(Provided records)
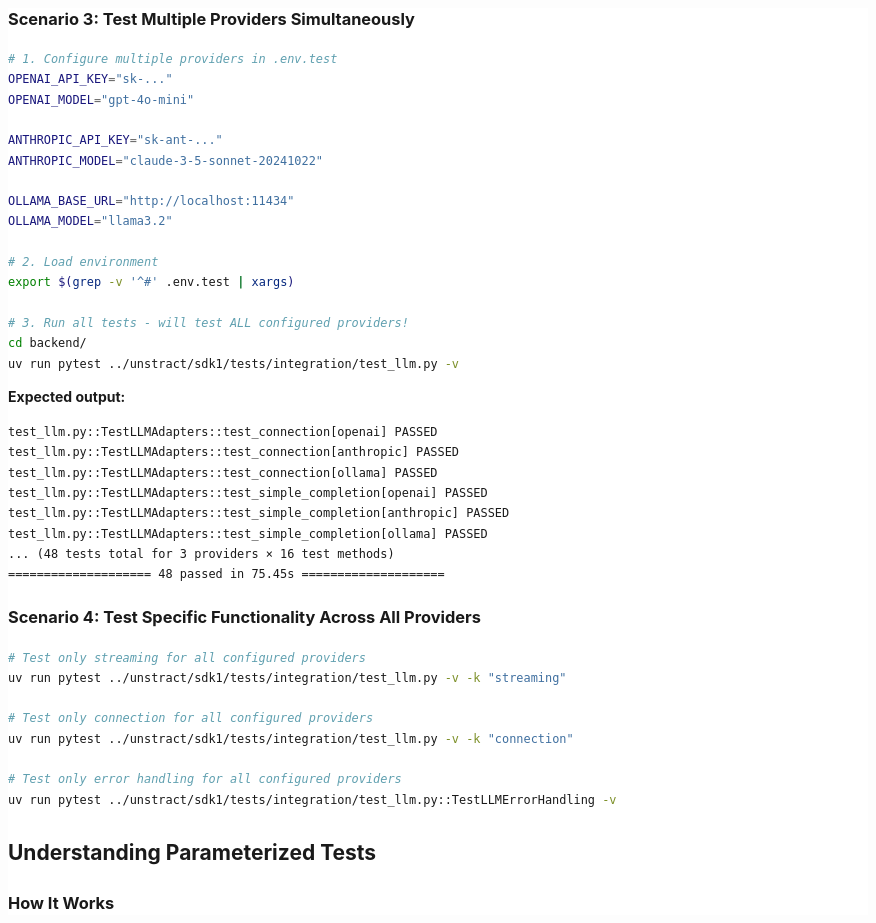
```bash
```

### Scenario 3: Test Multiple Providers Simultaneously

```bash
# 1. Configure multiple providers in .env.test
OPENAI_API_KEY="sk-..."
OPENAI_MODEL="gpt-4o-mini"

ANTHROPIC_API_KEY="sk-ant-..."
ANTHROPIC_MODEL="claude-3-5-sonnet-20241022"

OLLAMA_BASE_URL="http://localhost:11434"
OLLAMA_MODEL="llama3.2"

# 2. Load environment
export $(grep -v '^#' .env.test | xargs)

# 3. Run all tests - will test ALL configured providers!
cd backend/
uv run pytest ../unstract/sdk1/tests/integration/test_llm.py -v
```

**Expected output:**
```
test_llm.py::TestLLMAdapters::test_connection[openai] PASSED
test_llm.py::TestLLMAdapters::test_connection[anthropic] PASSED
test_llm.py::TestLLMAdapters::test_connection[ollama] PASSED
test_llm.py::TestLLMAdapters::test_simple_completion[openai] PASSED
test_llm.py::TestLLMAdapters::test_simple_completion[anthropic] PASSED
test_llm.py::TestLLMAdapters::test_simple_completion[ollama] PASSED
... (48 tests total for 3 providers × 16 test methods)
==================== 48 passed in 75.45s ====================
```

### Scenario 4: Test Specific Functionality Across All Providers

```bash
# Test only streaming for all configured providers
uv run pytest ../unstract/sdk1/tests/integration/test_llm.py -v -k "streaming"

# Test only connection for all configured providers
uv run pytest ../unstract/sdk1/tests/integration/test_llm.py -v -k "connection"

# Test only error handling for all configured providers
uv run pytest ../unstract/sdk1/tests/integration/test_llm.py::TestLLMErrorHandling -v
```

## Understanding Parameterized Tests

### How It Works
(End Provided records)
(Provided records)
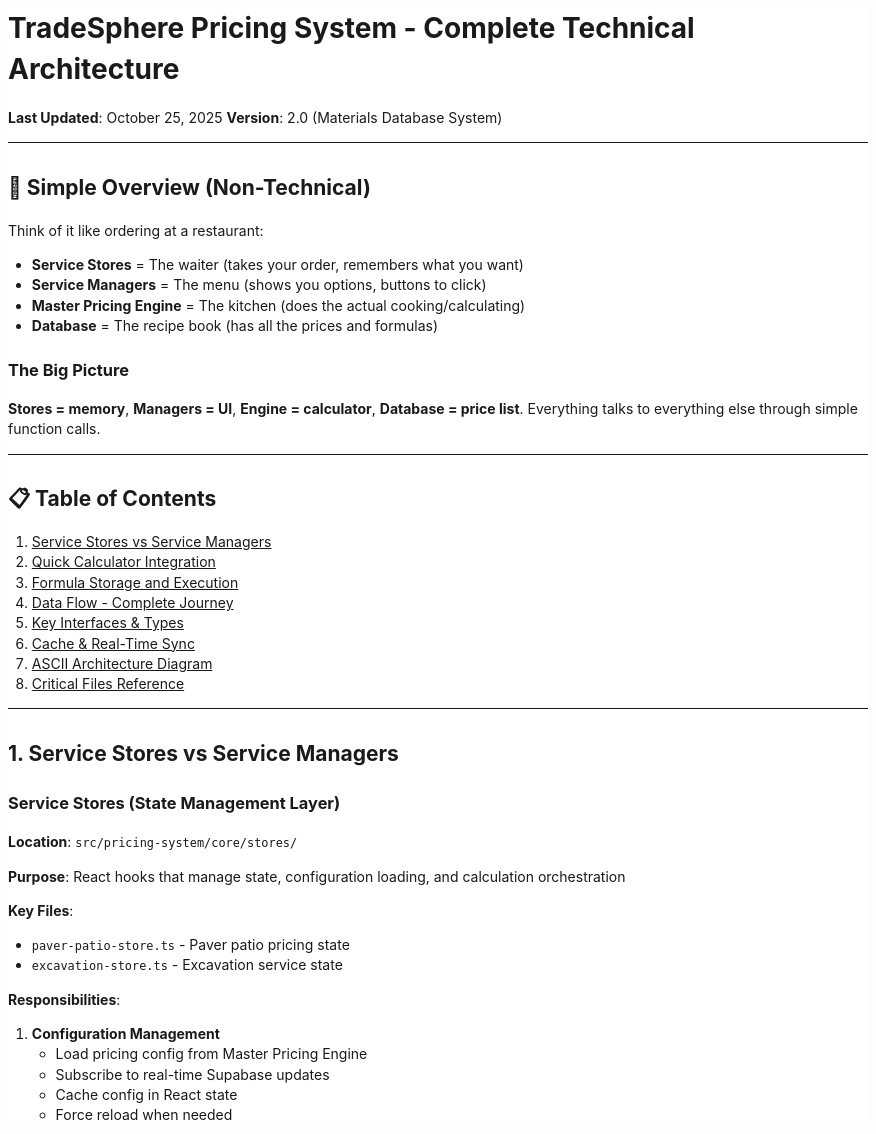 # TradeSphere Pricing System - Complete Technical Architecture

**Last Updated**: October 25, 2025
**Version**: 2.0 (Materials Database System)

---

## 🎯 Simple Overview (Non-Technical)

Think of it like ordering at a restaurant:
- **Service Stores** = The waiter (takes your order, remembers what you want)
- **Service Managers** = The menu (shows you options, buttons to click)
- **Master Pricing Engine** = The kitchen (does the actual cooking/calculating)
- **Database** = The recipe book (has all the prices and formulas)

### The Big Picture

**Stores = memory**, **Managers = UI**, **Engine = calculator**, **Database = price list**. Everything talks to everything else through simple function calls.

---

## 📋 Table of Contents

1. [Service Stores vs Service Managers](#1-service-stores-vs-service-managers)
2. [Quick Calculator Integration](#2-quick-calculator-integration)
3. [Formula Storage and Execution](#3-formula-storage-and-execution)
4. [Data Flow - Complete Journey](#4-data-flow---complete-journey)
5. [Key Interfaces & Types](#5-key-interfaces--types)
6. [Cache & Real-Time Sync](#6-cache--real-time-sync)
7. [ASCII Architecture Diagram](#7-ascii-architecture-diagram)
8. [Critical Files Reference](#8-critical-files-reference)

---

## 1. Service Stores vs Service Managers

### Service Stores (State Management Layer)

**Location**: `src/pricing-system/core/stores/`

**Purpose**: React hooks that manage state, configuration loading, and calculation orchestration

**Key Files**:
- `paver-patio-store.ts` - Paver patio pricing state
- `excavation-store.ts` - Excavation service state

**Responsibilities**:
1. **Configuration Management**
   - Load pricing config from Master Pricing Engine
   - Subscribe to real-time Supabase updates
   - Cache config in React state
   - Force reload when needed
(End Provided records)
(Provided records)
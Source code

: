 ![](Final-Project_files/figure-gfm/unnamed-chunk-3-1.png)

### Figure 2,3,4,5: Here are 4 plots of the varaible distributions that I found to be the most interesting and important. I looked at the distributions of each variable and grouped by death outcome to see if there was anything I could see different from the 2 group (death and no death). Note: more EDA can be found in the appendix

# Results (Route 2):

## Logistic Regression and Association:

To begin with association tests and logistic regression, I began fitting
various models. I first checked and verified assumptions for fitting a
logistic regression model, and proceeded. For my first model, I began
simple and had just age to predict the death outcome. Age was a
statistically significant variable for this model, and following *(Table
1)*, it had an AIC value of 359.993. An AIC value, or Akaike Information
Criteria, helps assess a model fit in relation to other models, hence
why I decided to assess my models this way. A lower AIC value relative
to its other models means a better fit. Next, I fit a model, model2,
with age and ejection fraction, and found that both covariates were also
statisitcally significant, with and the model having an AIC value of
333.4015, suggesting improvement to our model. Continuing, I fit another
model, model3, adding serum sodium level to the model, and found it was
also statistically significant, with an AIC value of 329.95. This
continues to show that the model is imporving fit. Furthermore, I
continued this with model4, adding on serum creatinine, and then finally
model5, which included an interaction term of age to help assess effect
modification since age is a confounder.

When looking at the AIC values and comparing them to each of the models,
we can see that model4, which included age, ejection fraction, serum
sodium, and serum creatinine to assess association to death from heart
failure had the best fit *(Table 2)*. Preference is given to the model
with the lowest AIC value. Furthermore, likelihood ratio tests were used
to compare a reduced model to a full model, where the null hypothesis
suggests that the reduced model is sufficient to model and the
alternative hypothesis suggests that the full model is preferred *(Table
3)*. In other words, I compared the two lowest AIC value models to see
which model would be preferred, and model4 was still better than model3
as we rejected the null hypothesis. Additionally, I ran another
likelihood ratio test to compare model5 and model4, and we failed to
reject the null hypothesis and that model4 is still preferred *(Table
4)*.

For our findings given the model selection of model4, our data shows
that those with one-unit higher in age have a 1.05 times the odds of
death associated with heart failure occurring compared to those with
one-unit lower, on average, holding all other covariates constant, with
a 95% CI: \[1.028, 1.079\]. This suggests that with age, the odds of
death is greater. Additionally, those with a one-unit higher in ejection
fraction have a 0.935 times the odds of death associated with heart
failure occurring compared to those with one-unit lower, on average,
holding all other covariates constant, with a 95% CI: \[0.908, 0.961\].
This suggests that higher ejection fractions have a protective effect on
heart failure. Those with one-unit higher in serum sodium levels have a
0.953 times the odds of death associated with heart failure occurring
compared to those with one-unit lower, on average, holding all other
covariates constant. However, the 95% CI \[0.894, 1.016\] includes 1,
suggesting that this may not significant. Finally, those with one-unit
(End Provided records)
Task statement: The lines to copy are those in the listing that contain "adding".

Reply:
model, model3, adding serum sodium level to the model, and found it was
continued this with model4, adding on serum creatinine, and then finally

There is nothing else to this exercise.